I've been awake since 3am. It's now 10am. I don't sleep much. How do you think I catch all the Sleep Talking Jay tidbits? I'm one of those people who doesn't have any trouble falling asleep, I can't stay asleep. I can't shut my brain off.
I rethink/over think/pre-think everything and anything on top of worrying about anything & everything. I think about how I should have handled something. I think about things that bother me or have hurt me. I think about how things should be, well how I would like things to be anyway. Needless to say, with being unemployed, I don't get a lot of sleep. That's why I've been up for 7 hours already. Anyway.....
I'm loving the Career Center. I've met a lot of nice people, including Windy. He's grown on me. We all seem to help each other learn. I especially like Dorothy, the teacher, a lot. She's just wonderful. I've noticed a few things about the Career Center though.
There isn't enough of Dorothy to go around. There are some student helpers in the class but it's still not enough. There are a couple of people learning to read, write & speak English. Dorothy is helping others get ready for the GED exam. Then there are people learning computer type "stuff". It's as basic as learning to use a computer because some people don't even know how to do that to people like me who are brushing up on regularly used programs & learning new programs. But I also noticed something else yesterday....

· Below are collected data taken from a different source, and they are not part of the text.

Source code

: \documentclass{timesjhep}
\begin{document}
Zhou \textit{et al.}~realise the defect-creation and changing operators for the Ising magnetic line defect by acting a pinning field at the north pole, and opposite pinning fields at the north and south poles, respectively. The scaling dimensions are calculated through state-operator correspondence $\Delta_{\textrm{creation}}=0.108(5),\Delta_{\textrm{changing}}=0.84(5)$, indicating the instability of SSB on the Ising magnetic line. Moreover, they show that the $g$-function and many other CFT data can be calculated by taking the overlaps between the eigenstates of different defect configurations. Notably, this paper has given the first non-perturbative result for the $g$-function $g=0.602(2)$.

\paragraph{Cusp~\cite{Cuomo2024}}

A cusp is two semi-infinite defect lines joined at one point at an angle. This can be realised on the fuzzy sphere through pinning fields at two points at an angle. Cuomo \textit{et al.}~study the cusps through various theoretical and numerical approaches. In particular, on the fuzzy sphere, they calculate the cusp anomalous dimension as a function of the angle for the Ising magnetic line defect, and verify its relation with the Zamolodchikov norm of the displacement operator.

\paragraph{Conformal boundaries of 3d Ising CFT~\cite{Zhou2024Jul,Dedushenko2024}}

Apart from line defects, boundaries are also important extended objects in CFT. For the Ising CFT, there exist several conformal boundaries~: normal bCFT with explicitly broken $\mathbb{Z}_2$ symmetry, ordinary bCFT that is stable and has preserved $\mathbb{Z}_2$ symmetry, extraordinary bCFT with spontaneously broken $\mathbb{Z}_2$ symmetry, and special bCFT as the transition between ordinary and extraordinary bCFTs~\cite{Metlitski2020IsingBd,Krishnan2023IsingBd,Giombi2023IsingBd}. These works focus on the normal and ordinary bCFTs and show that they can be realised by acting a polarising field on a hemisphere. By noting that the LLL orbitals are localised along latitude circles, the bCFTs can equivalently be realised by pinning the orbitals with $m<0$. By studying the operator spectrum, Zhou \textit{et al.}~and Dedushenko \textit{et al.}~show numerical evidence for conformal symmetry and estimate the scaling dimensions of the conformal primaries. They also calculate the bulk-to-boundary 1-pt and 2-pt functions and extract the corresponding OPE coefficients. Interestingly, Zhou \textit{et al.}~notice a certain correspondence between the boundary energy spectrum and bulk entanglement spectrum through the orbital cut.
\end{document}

I sat next to a woman who usually sits a couple of computers away from me. We have assigned work stations, because folders are set up for us. I'm not going to mention her name just because it isn't necessary. As we were talking, mostly her, I realized that her self confidence is non-existent. I know how it feels to lose a job. I know what it's like to feel worthless. The difference, and it maybe it has to do with being younger, but I know it will get better. Yes, I have had my "funks" and I still do. But I haven't let it beat me down. In talking, I believe that is what happened to her. I believe that is what has happened & still happening with people who have lost their jobs. So instead of working on my program, I spent the time helping her....and talking.
I showed her how to log on to a website & search for a job. I helped her apply for a job by helping her write a cover letter, explaining that her email doubled as a cover letter. I showed her how to use her flash drive. I showed her how to organize her email better. She asked me to teach her how to text, her kids don't want her to know how, but she feels she should so I helped her with that. All the while we talked. She kept telling me she feels so lost & confused. I know that has to do with her confidence level. I told her that no matter what, she's not going to ruin anything, sometimes mistakes happen, but everything is fixable. She just has to try. To keep trying and to never stop trying.
She was in really good spirits when she left for the day. Pat (Windy) told me it was really nice that I helped her. Ironically, 2 days before that, I was helping him with PowerPoint & he said he learned more in the time with me than he did on his own. When I was done with what I was doing I asked Dorothy if I could talk with her for a few moments.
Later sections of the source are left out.